Entries shown START

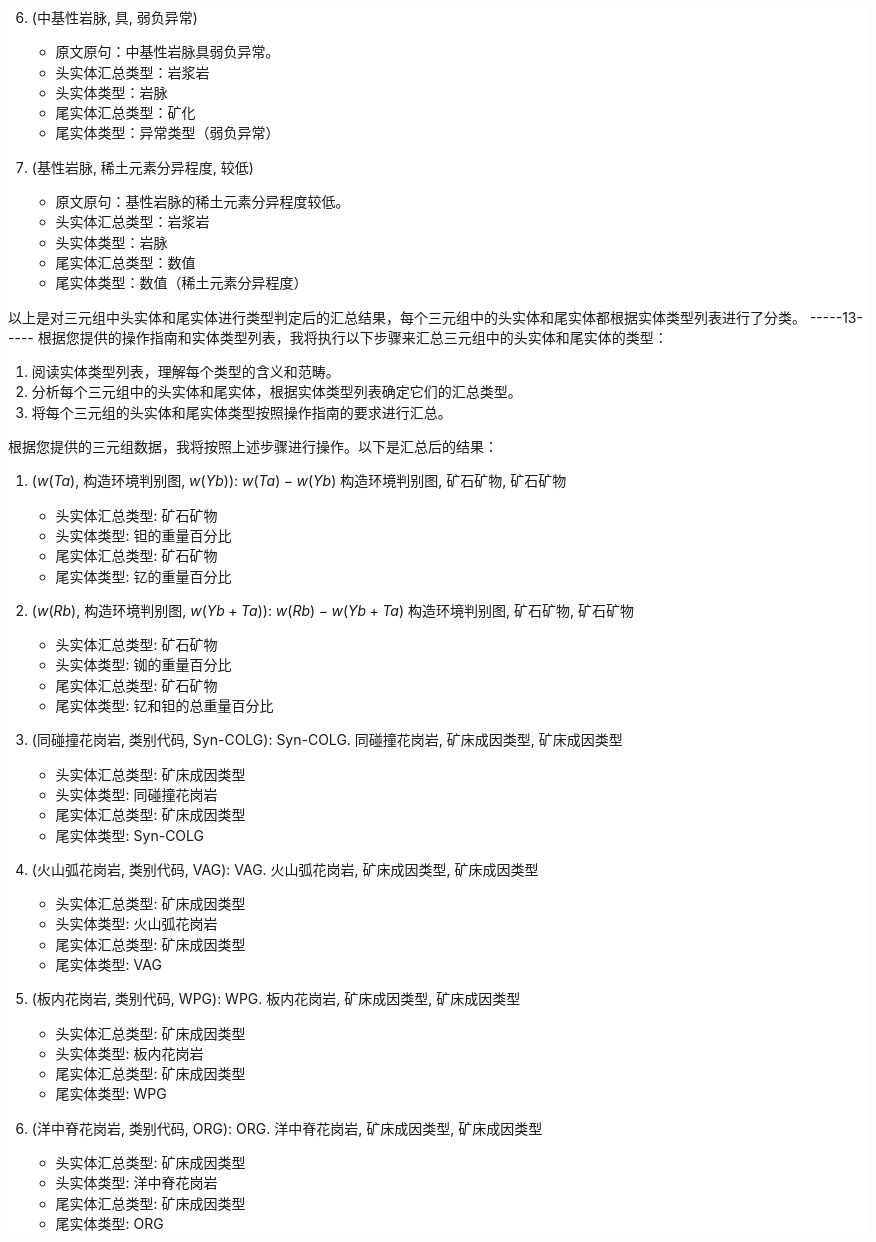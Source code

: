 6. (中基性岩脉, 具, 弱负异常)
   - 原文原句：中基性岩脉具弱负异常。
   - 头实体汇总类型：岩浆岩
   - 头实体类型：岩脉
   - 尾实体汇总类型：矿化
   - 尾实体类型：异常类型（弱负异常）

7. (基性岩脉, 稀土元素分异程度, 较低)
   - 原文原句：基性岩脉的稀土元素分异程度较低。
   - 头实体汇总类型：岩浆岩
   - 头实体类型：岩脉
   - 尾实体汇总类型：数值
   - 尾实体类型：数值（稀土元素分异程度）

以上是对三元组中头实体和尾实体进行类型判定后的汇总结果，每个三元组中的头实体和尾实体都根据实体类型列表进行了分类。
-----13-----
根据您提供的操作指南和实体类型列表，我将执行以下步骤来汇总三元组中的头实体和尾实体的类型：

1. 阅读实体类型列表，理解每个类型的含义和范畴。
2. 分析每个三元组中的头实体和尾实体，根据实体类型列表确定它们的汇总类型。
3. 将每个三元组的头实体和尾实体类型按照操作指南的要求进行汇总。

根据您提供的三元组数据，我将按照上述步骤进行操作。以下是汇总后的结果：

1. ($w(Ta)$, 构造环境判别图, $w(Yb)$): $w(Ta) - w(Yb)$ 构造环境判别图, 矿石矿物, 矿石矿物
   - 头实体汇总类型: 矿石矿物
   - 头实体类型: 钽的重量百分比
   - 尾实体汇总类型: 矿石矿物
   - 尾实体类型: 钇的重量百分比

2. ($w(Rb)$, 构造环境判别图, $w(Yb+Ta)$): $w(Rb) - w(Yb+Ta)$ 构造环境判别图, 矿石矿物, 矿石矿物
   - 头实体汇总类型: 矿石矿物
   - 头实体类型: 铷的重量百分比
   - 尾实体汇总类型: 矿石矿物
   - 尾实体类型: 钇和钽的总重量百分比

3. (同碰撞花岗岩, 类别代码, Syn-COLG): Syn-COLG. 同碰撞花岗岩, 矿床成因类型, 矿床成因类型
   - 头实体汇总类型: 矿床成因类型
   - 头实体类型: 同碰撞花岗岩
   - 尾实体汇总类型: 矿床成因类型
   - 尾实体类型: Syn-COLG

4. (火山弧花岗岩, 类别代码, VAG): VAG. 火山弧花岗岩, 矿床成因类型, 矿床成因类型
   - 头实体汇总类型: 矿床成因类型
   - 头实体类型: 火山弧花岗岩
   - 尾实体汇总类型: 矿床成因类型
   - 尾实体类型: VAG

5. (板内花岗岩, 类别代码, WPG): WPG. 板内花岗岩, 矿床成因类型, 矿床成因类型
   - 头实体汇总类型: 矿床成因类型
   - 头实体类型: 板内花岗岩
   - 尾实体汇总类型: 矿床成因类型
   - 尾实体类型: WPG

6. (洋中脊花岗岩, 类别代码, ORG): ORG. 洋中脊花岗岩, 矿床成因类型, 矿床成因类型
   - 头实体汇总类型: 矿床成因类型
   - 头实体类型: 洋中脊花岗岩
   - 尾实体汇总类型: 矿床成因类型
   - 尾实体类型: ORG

Entries shown END

Please transcribe the entries exactly, omitting the images.

Source code

: 6. (中基性岩脉, 具, 弱负异常)
   - 原文原句：中基性岩脉具弱负异常。
   - 头实体汇总类型：岩浆岩
   - 头实体类型：岩脉
   - 尾实体汇总类型：矿化
   - 尾实体类型：异常类型（弱负异常）

7. (基性岩脉, 稀土元素分异程度, 较低)
   - 原文原句：基性岩脉的稀土元素分异程度较低。
   - 头实体汇总类型：岩浆岩
   - 头实体类型：岩脉
   - 尾实体汇总类型：数值
   - 尾实体类型：数值（稀土元素分异程度）

以上是对三元组中头实体和尾实体进行类型判定后的汇总结果，每个三元组中的头实体和尾实体都根据实体类型列表进行了分类。
-----13-----
根据您提供的操作指南和实体类型列表，我将执行以下步骤来汇总三元组中的头实体和尾实体的类型：

1. 阅读实体类型列表，理解每个类型的含义和范畴。
2. 分析每个三元组中的头实体和尾实体，根据实体类型列表确定它们的汇总类型。
3. 将每个三元组的头实体和尾实体类型按照操作指南的要求进行汇总。

根据您提供的三元组数据，我将按照上述步骤进行操作。以下是汇总后的结果：

1. ($w(Ta)$, 构造环境判别图, $w(Yb)$): $w(Ta) - w(Yb)$ 构造环境判别图, 矿石矿物, 矿石矿物
   - 头实体汇总类型: 矿石矿物
   - 头实体类型: 钽的重量百分比
   - 尾实体汇总类型: 矿石矿物
   - 尾实体类型: 钇的重量百分比

2. ($w(Rb)$, 构造环境判别图, $w(Yb+Ta)$): $w(Rb) - w(Yb+Ta)$ 构造环境判别图, 矿石矿物, 矿石矿物
   - 头实体汇总类型: 矿石矿物
   - 头实体类型: 铷的重量百分比
   - 尾实体汇总类型: 矿石矿物
   - 尾实体类型: 钇和钽的总重量百分比

3. (同碰撞花岗岩, 类别代码, Syn-COLG): Syn-COLG. 同碰撞花岗岩, 矿床成因类型, 矿床成因类型
   - 头实体汇总类型: 矿床成因类型
   - 头实体类型: 同碰撞花岗岩
   - 尾实体汇总类型: 矿床成因类型
   - 尾实体类型: Syn-COLG

4. (火山弧花岗岩, 类别代码, VAG): VAG. 火山弧花岗岩, 矿床成因类型, 矿床成因类型
   - 头实体汇总类型: 矿床成因类型
   - 头实体类型: 火山弧花岗岩
   - 尾实体汇总类型: 矿床成因类型
   - 尾实体类型: VAG

5. (板内花岗岩, 类别代码, WPG): WPG. 板内花岗岩, 矿床成因类型, 矿床成因类型
   - 头实体汇总类型: 矿床成因类型
   - 头实体类型: 板内花岗岩
   - 尾实体汇总类型: 矿床成因类型
   - 尾实体类型: WPG

6. (洋中脊花岗岩, 类别代码, ORG): ORG. 洋中脊花岗岩, 矿床成因类型, 矿床成因类型
   - 头实体汇总类型: 矿床成因类型
   - 头实体类型: 洋中脊花岗岩
   - 尾实体汇总类型: 矿床成因类型
   - 尾实体类型: ORG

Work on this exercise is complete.